President Kim Il Sung (1912-1994) was the founder of the Democratic People’s Republic of Korea.
Having embarked on the road of revolution
in his teens with an ambition to win back his lost
country, the President
liberated Korea on August 15, 1945 by
leading to victory the
15-year-long fierce armed struggle against the formidable Japanese imperialists, with neither state backing nor support from a regular army. The struggle was unprecedented in the history of the world’s national liberation struggle.
As a result, broad prospects for building an independent, sovereign state were opened for the country.
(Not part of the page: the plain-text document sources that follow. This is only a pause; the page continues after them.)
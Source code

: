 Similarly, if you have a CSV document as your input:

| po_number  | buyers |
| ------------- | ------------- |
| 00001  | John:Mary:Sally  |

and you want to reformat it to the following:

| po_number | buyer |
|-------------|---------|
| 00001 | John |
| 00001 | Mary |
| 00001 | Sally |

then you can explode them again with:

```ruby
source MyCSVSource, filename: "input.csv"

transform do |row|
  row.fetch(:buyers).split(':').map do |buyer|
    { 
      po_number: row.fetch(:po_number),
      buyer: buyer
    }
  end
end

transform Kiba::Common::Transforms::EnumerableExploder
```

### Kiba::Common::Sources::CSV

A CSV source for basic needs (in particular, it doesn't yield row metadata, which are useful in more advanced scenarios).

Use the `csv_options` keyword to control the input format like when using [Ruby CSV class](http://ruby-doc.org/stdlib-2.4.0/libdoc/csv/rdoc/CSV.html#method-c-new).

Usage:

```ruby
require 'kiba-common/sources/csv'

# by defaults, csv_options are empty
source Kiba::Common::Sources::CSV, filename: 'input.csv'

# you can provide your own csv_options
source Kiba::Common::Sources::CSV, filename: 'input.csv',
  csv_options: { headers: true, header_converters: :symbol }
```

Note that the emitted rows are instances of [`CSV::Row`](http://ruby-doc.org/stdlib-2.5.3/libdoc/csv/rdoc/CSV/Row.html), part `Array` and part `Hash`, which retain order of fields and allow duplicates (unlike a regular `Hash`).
In the international political arena around that
time, American-style
“democracy” and Soviet-style democracy were regarded as
the political mainstream.
However, Kim Il Sung did not follow the
mainstream. In the past
the Korean people had been subjected to maltreatment and exploitation with no freedom and rights for a long time under the feudal system and the colonial rule by the Japanese
imperialists.
We should not follow the political trend, divorced from the people’s
interest and demands. The present stage of the Korean revolution is an
anti-imperialist, anti-feudal democratic revolution. We must adopt progressive
democracy, which is neither Soviet-style democracy nor American-style
“democracy,” but instead suitable to the specific conditions of Korea. Only
after taking the road to progressive democracy will we be able to bring our
people genuine freedom and happiness and achieve full independence and sovereignty
for the country by closely uniting wide sections of patriotic and democratic
forces. This was his stand on building a country.
Based on the experience he had gained while building a people’s revolutionary government, which championed the people’s rights and freedom, in the guerrilla bases during the
anti-Japanese armed struggle, Kim Il Sung advanced the line of nation building suited
to the actual conditions of Korea and wisely led the struggle to realize
it. Under his leadership the law on the agrarian reform, labour law, law on sex equality and law
on the nationalization
of major industries were proclaimed and other democratic reforms were enforced. And a solid
foundation for building a nation was laid through democratic elections. He firmly rallied
the broad sections of people from all walks of life—workers, peasants
and intellectuals—and encouraged them to turn out as one in the effort to build a new Korea.
As a result, the DPRK, the first people’s
democratic state in the East, was founded on September 9, 1948. Kim Il
Sung was elected
head of state and premier of the Cabinet according to the
unanimous will of all the Korean people.
At a mass rally
of Pyongyang citizens held to celebrate the establishment of the DPRK
government, he said: From now on, as a full-fledged nation with a
government of their own our people will always be protected by this government
and have dignity, rights and honour as citizens of the DPRK.
The founding of the democratic, independent and sovereign state by Kim Il Sung made it possible for the DPRK to develop into a socialist state centred on the masses of the people, a powerful nation independent in politics, self-supporting in the economy and self-reliant in national defence.